The end of anything, the school year or holidays, is a time for reflection. During the recent school holidays, I was sitting next to a group of young teachers as they reflected on the previous semester. A particular girl, in her fifth year of teaching, was making the most noise. You didn’t have to eaves drop to hear every word.
She had received a Facebook message that had really upset and annoyed her. One of her, previously, close relatives had posted a message bemoaning the hours teachers work, their long holidays, and more. I recognized the conversation, as I had had quite a few of them myself over the years. Mostly, my colleagues shrugged their shoulders and 'walked away' from such complaints. For me, in my early years, they were like a red rag to a bull. I knew how many hours I was putting in, and I knew how I sweated over getting the content and delivery just right for every student in my classes.
By way of example, one census I was involved in recorded my hours of school-linked work as 68 hours per week. Admittedly, I was in a very demanding job as Head of Department and IT Administrator/Manager, but I was still seen as a teacher, and receiving a teachers wage. That year, despite being requested to participate, I politely refused to go on an overnight camp , and dropped out of coaching sporting teams.
I was very tempted to slide into the vacant seat at the teacher's table. What I wanted to tell them was to look at the facts, and then post them on Facebook.
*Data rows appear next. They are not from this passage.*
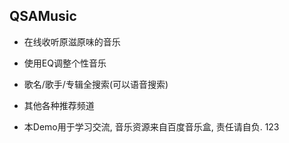 ## QSAMusic
- 在线收听原滋原味的音乐
- 使用EQ调整个性音乐
- 歌名/歌手/专辑全搜索(可以语音搜索)
- 其他各种推荐频道
 
- 本Demo用于学习交流, 音乐资源来自百度音乐盒, 责任请自负. 123
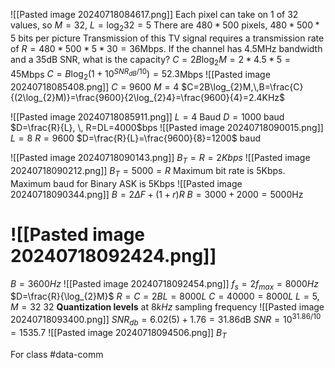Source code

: ![[Pasted image 20240718084617.png]]
Each pixel can take on 1 of 32 values, so $M=32$, $L=\log_{2}32=5$
There are $480*500$ pixels, $480*500*5$  bits per picture
Transmission of this TV signal requires a transmission rate of $R=480*500*5*30=36$Mbps. 
If the channel has 4.5MHz bandwidth and a 35dB SNR, what is the capacity?
$C=2B\log_{2}M=2*4.5*5=45$Mbps
$C=B\log_{2}(1+10^{SNR_{dB}/10})=52.3$Mbps
![[Pasted image 20240718085408.png]]
$C=9600$
$M=4$
$C=2B\log_{2}M,\,B=\frac{C}{(2\log_{2}M)}=\frac{9600}{2\log_{2}4}=\frac{9600}{4}=2.4KHz$

![[Pasted image 20240718085911.png]]
$L=4$
Baud $D=1000$ baud
$D=\frac{R}{L}, \, R=DL=4000$bps
![[Pasted image 20240718090015.png]]
$L=8$
$R=9600$
$D=\frac{R}{L}=\frac{9600}{8}=1200$ baud

![[Pasted image 20240718090143.png]]
$B_{T}=R=2Kbps$
![[Pasted image 20240718090212.png]]
$B_{T}=5000=R$
Maximum bit rate is 5Kbps. Maximum baud for Binary ASK is 5Kbps
![[Pasted image 20240718090344.png]]
$B=2\Delta F+(1+r)R$
$B=3000+2000=5000$Hz
# ![[Pasted image 20240718092424.png]]
$B=3600Hz$ 
![[Pasted image 20240718092454.png]]
$f_{s}=2f_{max}=8000Hz$
$D=\frac{R}{\log_{2}M}$
$R=C=2BL=8000L$
$C=40000=8000L$
$L=5$, $M=32$ 32 **Quantization levels** at $8kHz$ sampling frequency
![[Pasted image 20240718093400.png]]
$SNR_{db}=6.02(5)+1.76=31.86$dB $SNR=10^{31.86/10}=1535.7$
![[Pasted image 20240718094506.png]]
$B_{T}$

For class #data-comm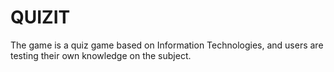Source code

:# QUIZIT
The game is a quiz game based on Information Technologies, and users are testing their own knowledge on the subject.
The facts would have been something like this:
- ,If I have 24 students in a class and a lesson lasts for 60 minutes, then after you deduct 20 minutes for introduction and conclusion there are 40 minutes of actual teaching time left;
- Of that 40 minutes, if I spend 20 minutes on teaching, reinforcing the focus of the lesson, then I have 20 minutes to work individually with students;
- This means that I could work with nearly all students for 1 minute in 1-1 discussions, or
- I could work with 4 groups of 6 students for 5 minutes per group, or
- I could work with 6 groups of 4 students for a little more than 3 minutes per group.
I would probably want this beginning teacher to add something about fairness, justice and equality on Facebook but not many teachers are willing to go that far.
- Fairness because parents can expect teachers to work to their individual expectations; this is unrealistic given the complicated nature of today's society.
- Justice because 'it is all about the children' and they are OK with that, but their working conditions are quite harsh; paperwork is always increasing, documentation is onerous - and the professionalism of the individual is discounted.
- Equality because, as everyone has been to school, it is often forgotten that some teachers have PHDs, a larger number have Masters degrees and everyone has completed at least a four successful years at university.
Trying to accommodate modern parents and students in last classroom and teaching models envisioned, at best, late last century just doesn’t deliver the goods anymore; especially, when most teachers value the benefits of using multiple intelligence principles, design thinking, lateral thinking, individual decision making and entrepreneurial thinking to assist learning.